Work instructions -
All of the entries below are to be copied without any alteration.

====== Data section

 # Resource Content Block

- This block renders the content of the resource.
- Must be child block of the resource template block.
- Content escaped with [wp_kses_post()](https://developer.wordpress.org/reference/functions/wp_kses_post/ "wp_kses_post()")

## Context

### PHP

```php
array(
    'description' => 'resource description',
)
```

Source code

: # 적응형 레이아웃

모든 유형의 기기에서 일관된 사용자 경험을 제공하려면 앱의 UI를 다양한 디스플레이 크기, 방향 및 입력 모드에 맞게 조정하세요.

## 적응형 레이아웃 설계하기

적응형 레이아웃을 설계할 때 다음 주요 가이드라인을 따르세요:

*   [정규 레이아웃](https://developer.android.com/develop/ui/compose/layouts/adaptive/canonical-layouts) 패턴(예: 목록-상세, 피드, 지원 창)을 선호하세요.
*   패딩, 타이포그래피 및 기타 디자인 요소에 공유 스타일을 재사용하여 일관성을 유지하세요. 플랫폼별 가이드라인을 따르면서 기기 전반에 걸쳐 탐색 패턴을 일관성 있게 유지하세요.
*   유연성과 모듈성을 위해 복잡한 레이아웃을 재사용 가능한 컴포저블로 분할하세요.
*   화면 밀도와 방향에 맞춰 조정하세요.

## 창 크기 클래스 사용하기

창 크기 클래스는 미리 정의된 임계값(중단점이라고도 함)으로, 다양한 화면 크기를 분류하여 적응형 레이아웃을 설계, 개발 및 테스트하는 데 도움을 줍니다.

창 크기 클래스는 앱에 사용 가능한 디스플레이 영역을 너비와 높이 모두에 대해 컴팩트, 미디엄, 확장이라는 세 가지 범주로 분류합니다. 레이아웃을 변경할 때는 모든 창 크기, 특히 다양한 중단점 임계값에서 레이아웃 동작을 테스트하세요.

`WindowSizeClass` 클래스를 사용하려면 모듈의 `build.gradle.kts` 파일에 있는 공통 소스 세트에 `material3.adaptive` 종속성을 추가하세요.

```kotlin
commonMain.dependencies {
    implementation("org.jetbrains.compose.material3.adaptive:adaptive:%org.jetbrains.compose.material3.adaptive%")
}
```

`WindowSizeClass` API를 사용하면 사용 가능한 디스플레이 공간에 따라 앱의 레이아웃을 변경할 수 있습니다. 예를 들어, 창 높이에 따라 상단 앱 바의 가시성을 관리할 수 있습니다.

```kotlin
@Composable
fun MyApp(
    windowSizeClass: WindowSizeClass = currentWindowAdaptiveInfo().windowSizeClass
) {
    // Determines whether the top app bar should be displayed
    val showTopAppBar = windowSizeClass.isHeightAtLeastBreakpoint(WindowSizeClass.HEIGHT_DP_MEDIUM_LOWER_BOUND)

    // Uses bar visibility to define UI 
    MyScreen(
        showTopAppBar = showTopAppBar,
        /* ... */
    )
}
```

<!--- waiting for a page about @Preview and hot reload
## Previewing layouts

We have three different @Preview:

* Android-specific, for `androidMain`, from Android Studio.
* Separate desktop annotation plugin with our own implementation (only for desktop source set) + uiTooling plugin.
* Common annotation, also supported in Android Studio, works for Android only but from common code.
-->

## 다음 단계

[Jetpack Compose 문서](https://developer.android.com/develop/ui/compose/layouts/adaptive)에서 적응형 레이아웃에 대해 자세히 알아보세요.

============

Response for this exercise -
 # Resource Content Block

- This block renders the content of the resource.
- Must be child block of the resource template block.
- Content escaped with [wp_kses_post()](https://developer.wordpress.org/reference/functions/wp_kses_post/ "wp_kses_post()")

## Context

### PHP

```php
array(
    'description' => 'resource description',
)
```

Source code

: # 적응형 레이아웃

모든 유형의 기기에서 일관된 사용자 경험을 제공하려면 앱의 UI를 다양한 디스플레이 크기, 방향 및 입력 모드에 맞게 조정하세요.

## 적응형 레이아웃 설계하기

적응형 레이아웃을 설계할 때 다음 주요 가이드라인을 따르세요:

*   [정규 레이아웃](https://developer.android.com/develop/ui/compose/layouts/adaptive/canonical-layouts) 패턴(예: 목록-상세, 피드, 지원 창)을 선호하세요.
*   패딩, 타이포그래피 및 기타 디자인 요소에 공유 스타일을 재사용하여 일관성을 유지하세요. 플랫폼별 가이드라인을 따르면서 기기 전반에 걸쳐 탐색 패턴을 일관성 있게 유지하세요.
*   유연성과 모듈성을 위해 복잡한 레이아웃을 재사용 가능한 컴포저블로 분할하세요.
*   화면 밀도와 방향에 맞춰 조정하세요.

## 창 크기 클래스 사용하기

창 크기 클래스는 미리 정의된 임계값(중단점이라고도 함)으로, 다양한 화면 크기를 분류하여 적응형 레이아웃을 설계, 개발 및 테스트하는 데 도움을 줍니다.

창 크기 클래스는 앱에 사용 가능한 디스플레이 영역을 너비와 높이 모두에 대해 컴팩트, 미디엄, 확장이라는 세 가지 범주로 분류합니다. 레이아웃을 변경할 때는 모든 창 크기, 특히 다양한 중단점 임계값에서 레이아웃 동작을 테스트하세요.

`WindowSizeClass` 클래스를 사용하려면 모듈의 `build.gradle.kts` 파일에 있는 공통 소스 세트에 `material3.adaptive` 종속성을 추가하세요.

```kotlin
commonMain.dependencies {
    implementation("org.jetbrains.compose.material3.adaptive:adaptive:%org.jetbrains.compose.material3.adaptive%")
}
```

`WindowSizeClass` API를 사용하면 사용 가능한 디스플레이 공간에 따라 앱의 레이아웃을 변경할 수 있습니다. 예를 들어, 창 높이에 따라 상단 앱 바의 가시성을 관리할 수 있습니다.

```kotlin
@Composable
fun MyApp(
    windowSizeClass: WindowSizeClass = currentWindowAdaptiveInfo().windowSizeClass
) {
    // Determines whether the top app bar should be displayed
    val showTopAppBar = windowSizeClass.isHeightAtLeastBreakpoint(WindowSizeClass.HEIGHT_DP_MEDIUM_LOWER_BOUND)

    // Uses bar visibility to define UI 
    MyScreen(
        showTopAppBar = showTopAppBar,
        /* ... */
    )
}
```

<!--- waiting for a page about @Preview and hot reload
## Previewing layouts

We have three different @Preview:

* Android-specific, for `androidMain`, from Android Studio.
* Separate desktop annotation plugin with our own implementation (only for desktop source set) + uiTooling plugin.
* Common annotation, also supported in Android Studio, works for Android only but from common code.
-->

## 다음 단계

[Jetpack Compose 문서](https://developer.android.com/develop/ui/compose/layouts/adaptive)에서 적응형 레이아웃에 대해 자세히 알아보세요.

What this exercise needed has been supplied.